Mount Gilead Town Commissioners had their regular monthly meeting last night.
During the course of the night’s business, it was learned that the town is proceeding with the replacement of an aged water main along Main Street. Town Manager Katrina Tatum says portions of the system are reported to date back many decades.
“One arm of the pipes has not been replaced since 1933,” said Tatum. “The other arm, South Main, has not been replaced since 1953.”
Tatum said some of the iron pipes have deteriorated to the point that town workers have fallen through them while making repairs. Another concern with the existing lines is the presence of asbestos cement pipes. The U.S. Environmental Protection Agency says the decay of asbestos cement water mains is a major source of asbestos in drinking water, and that prolonged ingestion of the asbestos fibers can increase the risk of benign intestinal polyps. The Town Manager said regular testing shows the levels are still safe, but there is an growing presence of the fibers in the town’s lines.

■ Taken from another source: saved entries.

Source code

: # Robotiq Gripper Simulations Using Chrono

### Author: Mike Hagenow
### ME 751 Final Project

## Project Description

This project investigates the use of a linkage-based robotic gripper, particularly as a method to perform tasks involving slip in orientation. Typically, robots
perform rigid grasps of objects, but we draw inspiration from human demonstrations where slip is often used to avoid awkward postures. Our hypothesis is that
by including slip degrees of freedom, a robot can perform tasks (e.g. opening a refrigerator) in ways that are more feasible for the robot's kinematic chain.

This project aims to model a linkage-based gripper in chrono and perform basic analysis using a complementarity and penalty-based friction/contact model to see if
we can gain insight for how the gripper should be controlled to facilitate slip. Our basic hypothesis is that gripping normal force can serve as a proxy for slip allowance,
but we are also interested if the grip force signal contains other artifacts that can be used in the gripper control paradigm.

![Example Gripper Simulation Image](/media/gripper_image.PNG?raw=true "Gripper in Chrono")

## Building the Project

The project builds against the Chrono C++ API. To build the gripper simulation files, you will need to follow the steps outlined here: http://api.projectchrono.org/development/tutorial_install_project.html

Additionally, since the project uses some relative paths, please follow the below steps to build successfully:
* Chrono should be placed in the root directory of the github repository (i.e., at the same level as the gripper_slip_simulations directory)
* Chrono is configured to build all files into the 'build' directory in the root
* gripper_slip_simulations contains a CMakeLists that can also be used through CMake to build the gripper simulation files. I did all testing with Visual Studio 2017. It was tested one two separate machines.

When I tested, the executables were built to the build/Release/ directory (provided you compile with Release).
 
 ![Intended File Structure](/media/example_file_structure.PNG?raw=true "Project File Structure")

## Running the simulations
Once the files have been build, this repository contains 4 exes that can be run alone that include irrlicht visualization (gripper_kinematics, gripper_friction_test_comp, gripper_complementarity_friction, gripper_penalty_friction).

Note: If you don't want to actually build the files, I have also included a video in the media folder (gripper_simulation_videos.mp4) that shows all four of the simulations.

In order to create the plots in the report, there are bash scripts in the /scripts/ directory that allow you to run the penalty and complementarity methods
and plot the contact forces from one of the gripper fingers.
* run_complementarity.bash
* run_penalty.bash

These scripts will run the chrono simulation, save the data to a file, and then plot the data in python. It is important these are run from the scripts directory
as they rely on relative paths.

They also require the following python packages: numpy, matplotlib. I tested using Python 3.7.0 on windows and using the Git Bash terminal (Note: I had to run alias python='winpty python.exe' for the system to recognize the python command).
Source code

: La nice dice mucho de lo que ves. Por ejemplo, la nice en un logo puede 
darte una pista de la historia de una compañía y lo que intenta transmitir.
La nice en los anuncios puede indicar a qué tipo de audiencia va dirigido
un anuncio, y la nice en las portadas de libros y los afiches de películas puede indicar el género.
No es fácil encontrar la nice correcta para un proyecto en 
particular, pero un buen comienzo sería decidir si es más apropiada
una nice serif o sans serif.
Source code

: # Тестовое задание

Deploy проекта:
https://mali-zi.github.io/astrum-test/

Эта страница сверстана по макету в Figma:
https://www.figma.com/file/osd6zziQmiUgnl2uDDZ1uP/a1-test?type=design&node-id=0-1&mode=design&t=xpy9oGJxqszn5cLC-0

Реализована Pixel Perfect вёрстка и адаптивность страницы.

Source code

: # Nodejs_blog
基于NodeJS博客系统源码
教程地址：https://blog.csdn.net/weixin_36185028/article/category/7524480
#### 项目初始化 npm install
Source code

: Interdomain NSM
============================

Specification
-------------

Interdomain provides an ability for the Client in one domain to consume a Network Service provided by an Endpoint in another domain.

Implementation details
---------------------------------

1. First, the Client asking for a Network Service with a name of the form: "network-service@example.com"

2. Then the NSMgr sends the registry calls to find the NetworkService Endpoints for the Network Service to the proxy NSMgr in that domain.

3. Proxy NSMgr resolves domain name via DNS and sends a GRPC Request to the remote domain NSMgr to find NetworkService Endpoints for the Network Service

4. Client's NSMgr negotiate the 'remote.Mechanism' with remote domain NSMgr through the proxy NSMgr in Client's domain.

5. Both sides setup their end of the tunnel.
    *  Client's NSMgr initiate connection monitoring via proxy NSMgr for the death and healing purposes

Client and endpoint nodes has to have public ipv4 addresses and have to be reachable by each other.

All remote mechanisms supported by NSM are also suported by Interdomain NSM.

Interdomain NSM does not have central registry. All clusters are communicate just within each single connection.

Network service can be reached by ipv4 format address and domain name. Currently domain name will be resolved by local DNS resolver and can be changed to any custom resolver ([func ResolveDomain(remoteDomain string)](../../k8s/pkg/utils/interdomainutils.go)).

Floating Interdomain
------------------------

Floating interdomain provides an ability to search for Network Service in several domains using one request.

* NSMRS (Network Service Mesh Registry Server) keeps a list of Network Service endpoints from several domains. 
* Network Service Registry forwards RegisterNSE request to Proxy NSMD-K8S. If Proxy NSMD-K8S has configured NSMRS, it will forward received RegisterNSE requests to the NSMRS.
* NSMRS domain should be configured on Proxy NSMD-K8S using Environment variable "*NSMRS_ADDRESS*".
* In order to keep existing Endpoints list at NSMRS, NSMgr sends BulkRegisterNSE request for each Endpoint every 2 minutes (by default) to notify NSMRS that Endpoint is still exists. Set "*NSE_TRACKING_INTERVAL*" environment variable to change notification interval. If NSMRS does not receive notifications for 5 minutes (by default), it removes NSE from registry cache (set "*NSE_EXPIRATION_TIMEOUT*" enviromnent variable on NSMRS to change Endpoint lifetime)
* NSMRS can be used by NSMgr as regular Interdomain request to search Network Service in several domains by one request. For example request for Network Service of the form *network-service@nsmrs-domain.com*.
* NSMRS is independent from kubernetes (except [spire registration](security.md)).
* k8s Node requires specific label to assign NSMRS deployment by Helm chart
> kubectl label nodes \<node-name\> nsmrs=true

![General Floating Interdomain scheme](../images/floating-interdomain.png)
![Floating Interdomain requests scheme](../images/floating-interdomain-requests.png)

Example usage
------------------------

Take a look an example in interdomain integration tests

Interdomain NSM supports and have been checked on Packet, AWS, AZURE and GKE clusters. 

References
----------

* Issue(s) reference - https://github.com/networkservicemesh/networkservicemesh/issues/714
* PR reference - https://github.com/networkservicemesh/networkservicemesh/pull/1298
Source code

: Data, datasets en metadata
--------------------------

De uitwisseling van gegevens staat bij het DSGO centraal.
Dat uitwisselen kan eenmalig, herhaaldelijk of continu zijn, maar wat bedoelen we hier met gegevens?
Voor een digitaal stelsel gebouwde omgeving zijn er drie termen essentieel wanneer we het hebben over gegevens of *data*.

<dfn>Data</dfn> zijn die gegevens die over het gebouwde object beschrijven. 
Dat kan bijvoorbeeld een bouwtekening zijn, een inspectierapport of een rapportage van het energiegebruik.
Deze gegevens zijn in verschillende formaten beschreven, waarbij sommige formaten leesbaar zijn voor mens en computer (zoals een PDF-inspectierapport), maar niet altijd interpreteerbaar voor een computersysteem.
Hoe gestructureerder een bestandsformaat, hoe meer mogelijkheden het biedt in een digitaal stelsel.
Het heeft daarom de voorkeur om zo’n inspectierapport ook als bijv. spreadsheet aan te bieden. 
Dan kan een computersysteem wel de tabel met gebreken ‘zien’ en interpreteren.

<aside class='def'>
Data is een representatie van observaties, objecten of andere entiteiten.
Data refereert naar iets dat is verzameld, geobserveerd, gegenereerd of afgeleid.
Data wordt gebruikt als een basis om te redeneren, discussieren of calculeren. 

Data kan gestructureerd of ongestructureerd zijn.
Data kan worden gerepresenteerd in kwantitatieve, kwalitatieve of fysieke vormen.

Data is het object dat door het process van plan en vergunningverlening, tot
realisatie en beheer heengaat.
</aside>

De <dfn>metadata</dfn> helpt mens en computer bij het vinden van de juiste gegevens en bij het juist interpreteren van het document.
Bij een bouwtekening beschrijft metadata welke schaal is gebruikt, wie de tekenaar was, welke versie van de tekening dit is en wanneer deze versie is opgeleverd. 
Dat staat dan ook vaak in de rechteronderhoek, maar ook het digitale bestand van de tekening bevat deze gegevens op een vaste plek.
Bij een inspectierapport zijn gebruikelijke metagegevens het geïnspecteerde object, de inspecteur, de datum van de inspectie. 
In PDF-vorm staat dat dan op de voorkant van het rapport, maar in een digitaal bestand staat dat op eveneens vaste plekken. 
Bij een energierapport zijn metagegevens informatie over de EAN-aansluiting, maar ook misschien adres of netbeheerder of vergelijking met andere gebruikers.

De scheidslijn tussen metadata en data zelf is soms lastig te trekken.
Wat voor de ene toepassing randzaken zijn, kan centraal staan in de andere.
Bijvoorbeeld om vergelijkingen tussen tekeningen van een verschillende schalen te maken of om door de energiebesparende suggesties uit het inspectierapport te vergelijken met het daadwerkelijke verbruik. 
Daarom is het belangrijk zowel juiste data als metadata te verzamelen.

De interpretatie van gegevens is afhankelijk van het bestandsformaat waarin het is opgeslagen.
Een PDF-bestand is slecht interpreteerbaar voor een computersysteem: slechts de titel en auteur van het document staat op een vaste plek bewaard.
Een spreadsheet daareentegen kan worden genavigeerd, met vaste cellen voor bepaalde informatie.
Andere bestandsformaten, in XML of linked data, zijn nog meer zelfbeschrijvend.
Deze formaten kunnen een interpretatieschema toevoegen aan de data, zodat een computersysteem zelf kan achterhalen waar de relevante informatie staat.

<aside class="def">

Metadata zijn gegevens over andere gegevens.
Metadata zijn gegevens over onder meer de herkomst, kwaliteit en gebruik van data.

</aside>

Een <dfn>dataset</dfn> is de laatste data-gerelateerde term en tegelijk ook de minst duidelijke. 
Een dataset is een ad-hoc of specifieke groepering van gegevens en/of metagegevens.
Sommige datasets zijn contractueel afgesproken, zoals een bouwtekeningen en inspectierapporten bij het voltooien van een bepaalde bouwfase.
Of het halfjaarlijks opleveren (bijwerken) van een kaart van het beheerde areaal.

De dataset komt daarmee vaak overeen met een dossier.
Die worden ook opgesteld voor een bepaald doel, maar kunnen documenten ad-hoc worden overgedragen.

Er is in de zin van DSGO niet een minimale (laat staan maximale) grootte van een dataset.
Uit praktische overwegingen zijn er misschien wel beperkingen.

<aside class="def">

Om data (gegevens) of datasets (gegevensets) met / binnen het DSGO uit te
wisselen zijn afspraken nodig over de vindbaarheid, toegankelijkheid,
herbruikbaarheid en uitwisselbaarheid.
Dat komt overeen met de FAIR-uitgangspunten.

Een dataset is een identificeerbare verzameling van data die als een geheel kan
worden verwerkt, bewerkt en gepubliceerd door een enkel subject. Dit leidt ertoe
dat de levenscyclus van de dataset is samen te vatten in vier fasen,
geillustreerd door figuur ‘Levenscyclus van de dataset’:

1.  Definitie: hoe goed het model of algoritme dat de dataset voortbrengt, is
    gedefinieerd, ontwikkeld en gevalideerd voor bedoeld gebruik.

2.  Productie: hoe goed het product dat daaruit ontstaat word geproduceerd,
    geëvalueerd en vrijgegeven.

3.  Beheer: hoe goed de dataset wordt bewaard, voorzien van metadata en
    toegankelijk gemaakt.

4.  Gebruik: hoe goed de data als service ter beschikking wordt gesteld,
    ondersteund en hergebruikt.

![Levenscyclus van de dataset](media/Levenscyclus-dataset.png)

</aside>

Another issue with asbestos cement, or “AC”, pipe is that its design can lead to larger repairs as it fails through natural deterioration.
Tatum said, “Because AC pipe is made with a seam in it, when there is a crack, a lot of times you don’t just repair where the leak is. You have to chase that seam because it’s going to keep on leaking. We chased the seam more than 200 feet, and we had to replace 200 feet of pipe. That was on the upper part of Main Street.”
The town is moving forward with replacement of the water main, and is studying the possibility of alternate routes for the line. The project could result in a water rate increase, and Mayor Patty Almond refused to sign project papers on behalf of the town because of that possibility. Mayor Pro-Tem Tim McAuley was authorized by the commissioners to sign those documents.